To prevail on an ineffective assistance of counsel claim, movant must show that (1) counsel's performance fell below an objective standard of reasonableness and (2) there is a reasonable probability that, but for counsel's unprofessional errors, the result of the proceedings would have been different. Strickland v. Washington, 466 U.S. 668, 687 (1984); see also Missouri v. Frye, 566 U.S. 133, 147 (2012). “[A] court need not determine whether counsel's performance was deficient before examining the prejudice suffered by the defendant as a result of the alleged deficiencies.” Strickland, 466 U.S. at 697; see also United States v. Stewart, 207 F.3d 750, 751 (5th Cir. 2000). “The likelihood of a different result must be substantial, not just conceivable,” Harrington v. Richter, 562 U.S. 86, 112 (2011), and a movant must prove that counsel's errors “so undermined the proper functioning of the adversarial process that the trial cannot be relied on as having produced a just result.” Cullen v.

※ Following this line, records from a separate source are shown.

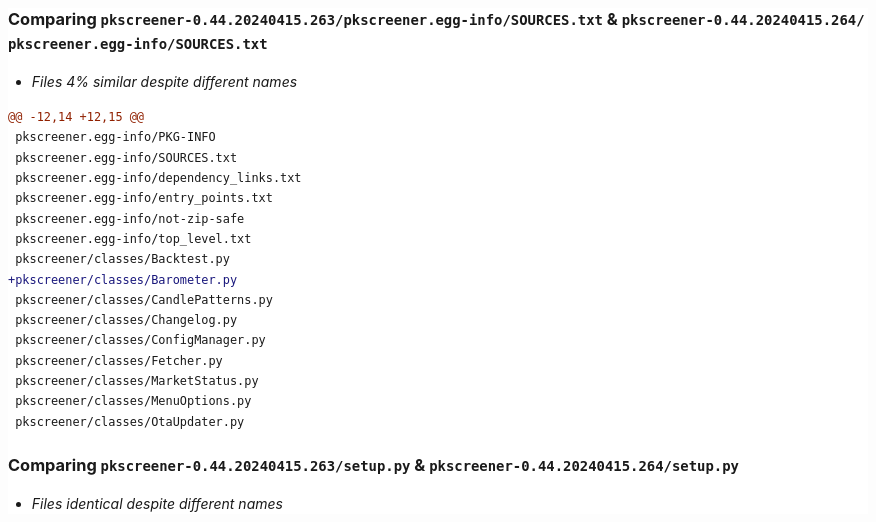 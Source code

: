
 ```diff
```

### Comparing `pkscreener-0.44.20240415.263/pkscreener.egg-info/SOURCES.txt` & `pkscreener-0.44.20240415.264/pkscreener.egg-info/SOURCES.txt`

 * *Files 4% similar despite different names*

```diff
@@ -12,14 +12,15 @@
 pkscreener.egg-info/PKG-INFO
 pkscreener.egg-info/SOURCES.txt
 pkscreener.egg-info/dependency_links.txt
 pkscreener.egg-info/entry_points.txt
 pkscreener.egg-info/not-zip-safe
 pkscreener.egg-info/top_level.txt
 pkscreener/classes/Backtest.py
+pkscreener/classes/Barometer.py
 pkscreener/classes/CandlePatterns.py
 pkscreener/classes/Changelog.py
 pkscreener/classes/ConfigManager.py
 pkscreener/classes/Fetcher.py
 pkscreener/classes/MarketStatus.py
 pkscreener/classes/MenuOptions.py
 pkscreener/classes/OtaUpdater.py
```

### Comparing `pkscreener-0.44.20240415.263/setup.py` & `pkscreener-0.44.20240415.264/setup.py`

 * *Files identical despite different names*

Pinholster, 563 U.S. 170, 189 (2011) (quoting Strickland, 466 U.S. at 686). Judicial scrutiny of this type of claim must be highly deferential and the defendant must overcome a strong presumption that his counsel's conduct falls within the wide range of reasonable professional assistance. Strickland, 466 U.S. at 689. Simply making conclusory allegations of deficient performance and prejudice is not sufficient to meet the Strickland test. Miller v. Johnson, 200 F.3d 274, 282 (5th Cir. 2000).

III. ANALYSIS

In support of his first ground, Movant argues that his counsel rendered ineffective assistance because he “failed to investigate and conduct an independent chemical analysis of all packages of gummy bears.” Civ. Doc. 2 at 7. One who alleges failure to investigate must allege with specificity what exculpatory evidence his counsel would have learned through the investigation. United States v. Green, 882 F.2d 999, 1002 (5th Cir. 1989). He must show that the evidence would have been material and beneficial to his defense. Anderson v. Collins, 18 F.3d 1208, 1221 (5th Cir. 1994). In other words, he must show a reasonable probability that the result would have been different, that is, a probability sufficient to undermine confidence in the outcome. Newbury v. Stephens, 756 F.3d 850, 873 (5th Cir. 2014). The probability must be substantial, not just conceivable. Id. A decision not to investigate a particular matter is “assessed for reasonableness in all the circumstances, applying a heavy measure of deference to counsel's judgments.” Id. Movant has not made that showing here. First, he can offer nothing but speculation as to how any testing might have turned out. Second, as the sentencing transcript makes clear, counsel strategically chose not to persist in the initial objections to the PSR.Rather, he made an argument that, if successful, would have eliminated the edibles from the drug calculation entirely. In any event, Movant is unable to establish prejudice, because the Court determined that a sentence of no less than 125 months was appropriate.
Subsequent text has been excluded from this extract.